**PROBLEM DETAILS**
From the line containing "9.620 ±(99.9%) 0.060 ms/op" to the last line of the records below, repeat every line exactly and add nothing else.

Excerpts from a dataset:
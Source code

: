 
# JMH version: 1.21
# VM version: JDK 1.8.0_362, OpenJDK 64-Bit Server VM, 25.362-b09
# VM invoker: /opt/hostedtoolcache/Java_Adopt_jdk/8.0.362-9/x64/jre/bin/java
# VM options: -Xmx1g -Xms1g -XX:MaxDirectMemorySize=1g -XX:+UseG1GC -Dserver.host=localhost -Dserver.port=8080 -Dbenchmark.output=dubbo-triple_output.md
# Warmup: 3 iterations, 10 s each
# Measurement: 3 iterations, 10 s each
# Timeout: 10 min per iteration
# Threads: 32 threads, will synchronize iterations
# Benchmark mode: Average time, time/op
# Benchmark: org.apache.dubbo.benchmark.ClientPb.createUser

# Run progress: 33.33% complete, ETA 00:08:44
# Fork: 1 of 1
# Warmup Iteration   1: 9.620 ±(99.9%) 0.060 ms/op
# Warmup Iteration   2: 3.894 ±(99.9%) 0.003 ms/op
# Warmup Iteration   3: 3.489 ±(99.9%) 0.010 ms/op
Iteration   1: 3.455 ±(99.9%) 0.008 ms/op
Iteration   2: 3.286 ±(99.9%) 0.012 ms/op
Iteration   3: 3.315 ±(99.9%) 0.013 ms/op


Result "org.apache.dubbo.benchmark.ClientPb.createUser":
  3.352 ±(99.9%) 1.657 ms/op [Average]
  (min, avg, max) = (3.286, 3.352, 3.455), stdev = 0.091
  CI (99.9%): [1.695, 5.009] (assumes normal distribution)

**RESULT**
# Warmup Iteration   1: 9.620 ±(99.9%) 0.060 ms/op
# Warmup Iteration   2: 3.894 ±(99.9%) 0.003 ms/op
# Warmup Iteration   3: 3.489 ±(99.9%) 0.010 ms/op
Iteration   1: 3.455 ±(99.9%) 0.008 ms/op
Iteration   2: 3.286 ±(99.9%) 0.012 ms/op
Iteration   3: 3.315 ±(99.9%) 0.013 ms/op


Result "org.apache.dubbo.benchmark.ClientPb.createUser":
  3.352 ±(99.9%) 1.657 ms/op [Average]
  (min, avg, max) = (3.286, 3.352, 3.455), stdev = 0.091
  CI (99.9%): [1.695, 5.009] (assumes normal distribution)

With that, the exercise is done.